**WORK INSTRUCTIONS**
Reproduce every record below exactly as it appears.

**LISTED RECORDS**

____

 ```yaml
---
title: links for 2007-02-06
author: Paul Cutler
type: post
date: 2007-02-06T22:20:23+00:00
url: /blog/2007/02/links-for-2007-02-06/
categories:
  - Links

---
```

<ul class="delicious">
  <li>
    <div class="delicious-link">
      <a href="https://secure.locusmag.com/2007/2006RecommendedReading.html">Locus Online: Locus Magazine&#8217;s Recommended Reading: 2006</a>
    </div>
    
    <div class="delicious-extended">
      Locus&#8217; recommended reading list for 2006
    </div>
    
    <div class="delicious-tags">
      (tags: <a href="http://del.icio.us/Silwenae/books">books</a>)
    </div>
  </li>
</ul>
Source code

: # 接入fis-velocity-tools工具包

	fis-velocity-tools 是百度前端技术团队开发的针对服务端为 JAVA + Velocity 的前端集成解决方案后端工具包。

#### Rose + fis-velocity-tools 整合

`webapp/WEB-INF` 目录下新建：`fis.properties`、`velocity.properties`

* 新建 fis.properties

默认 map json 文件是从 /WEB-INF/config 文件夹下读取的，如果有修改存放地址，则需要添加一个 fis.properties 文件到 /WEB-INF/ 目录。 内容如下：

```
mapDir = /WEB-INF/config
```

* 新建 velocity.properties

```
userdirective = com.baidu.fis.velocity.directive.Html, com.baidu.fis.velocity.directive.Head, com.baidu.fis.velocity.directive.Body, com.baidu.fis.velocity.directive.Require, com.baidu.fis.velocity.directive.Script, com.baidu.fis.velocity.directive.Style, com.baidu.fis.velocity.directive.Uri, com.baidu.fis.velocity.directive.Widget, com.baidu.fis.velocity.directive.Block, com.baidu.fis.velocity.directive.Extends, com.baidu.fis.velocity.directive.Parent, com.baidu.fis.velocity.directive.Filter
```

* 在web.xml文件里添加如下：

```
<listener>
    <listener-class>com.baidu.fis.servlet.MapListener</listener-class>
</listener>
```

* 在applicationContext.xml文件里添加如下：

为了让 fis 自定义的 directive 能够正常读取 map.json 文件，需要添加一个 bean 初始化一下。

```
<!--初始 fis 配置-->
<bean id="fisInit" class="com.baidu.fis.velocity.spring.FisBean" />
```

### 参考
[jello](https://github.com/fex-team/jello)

____

**ANSWER TO THIS TASK**
 ```yaml
---
title: links for 2007-02-06
author: Paul Cutler
type: post
date: 2007-02-06T22:20:23+00:00
url: /blog/2007/02/links-for-2007-02-06/
categories:
  - Links

---
```

<ul class="delicious">
  <li>
    <div class="delicious-link">
      <a href="https://secure.locusmag.com/2007/2006RecommendedReading.html">Locus Online: Locus Magazine&#8217;s Recommended Reading: 2006</a>
    </div>
    
    <div class="delicious-extended">
      Locus&#8217; recommended reading list for 2006
    </div>
    
    <div class="delicious-tags">
      (tags: <a href="http://del.icio.us/Silwenae/books">books</a>)
    </div>
  </li>
</ul>
Source code

: # 接入fis-velocity-tools工具包

	fis-velocity-tools 是百度前端技术团队开发的针对服务端为 JAVA + Velocity 的前端集成解决方案后端工具包。

#### Rose + fis-velocity-tools 整合

`webapp/WEB-INF` 目录下新建：`fis.properties`、`velocity.properties`

* 新建 fis.properties

默认 map json 文件是从 /WEB-INF/config 文件夹下读取的，如果有修改存放地址，则需要添加一个 fis.properties 文件到 /WEB-INF/ 目录。 内容如下：

```
mapDir = /WEB-INF/config
```

* 新建 velocity.properties

```
userdirective = com.baidu.fis.velocity.directive.Html, com.baidu.fis.velocity.directive.Head, com.baidu.fis.velocity.directive.Body, com.baidu.fis.velocity.directive.Require, com.baidu.fis.velocity.directive.Script, com.baidu.fis.velocity.directive.Style, com.baidu.fis.velocity.directive.Uri, com.baidu.fis.velocity.directive.Widget, com.baidu.fis.velocity.directive.Block, com.baidu.fis.velocity.directive.Extends, com.baidu.fis.velocity.directive.Parent, com.baidu.fis.velocity.directive.Filter
```

* 在web.xml文件里添加如下：

```
<listener>
    <listener-class>com.baidu.fis.servlet.MapListener</listener-class>
</listener>
```

* 在applicationContext.xml文件里添加如下：

为了让 fis 自定义的 directive 能够正常读取 map.json 文件，需要添加一个 bean 初始化一下。

```
<!--初始 fis 配置-->
<bean id="fisInit" class="com.baidu.fis.velocity.spring.FisBean" />
```

### 参考
[jello](https://github.com/fex-team/jello)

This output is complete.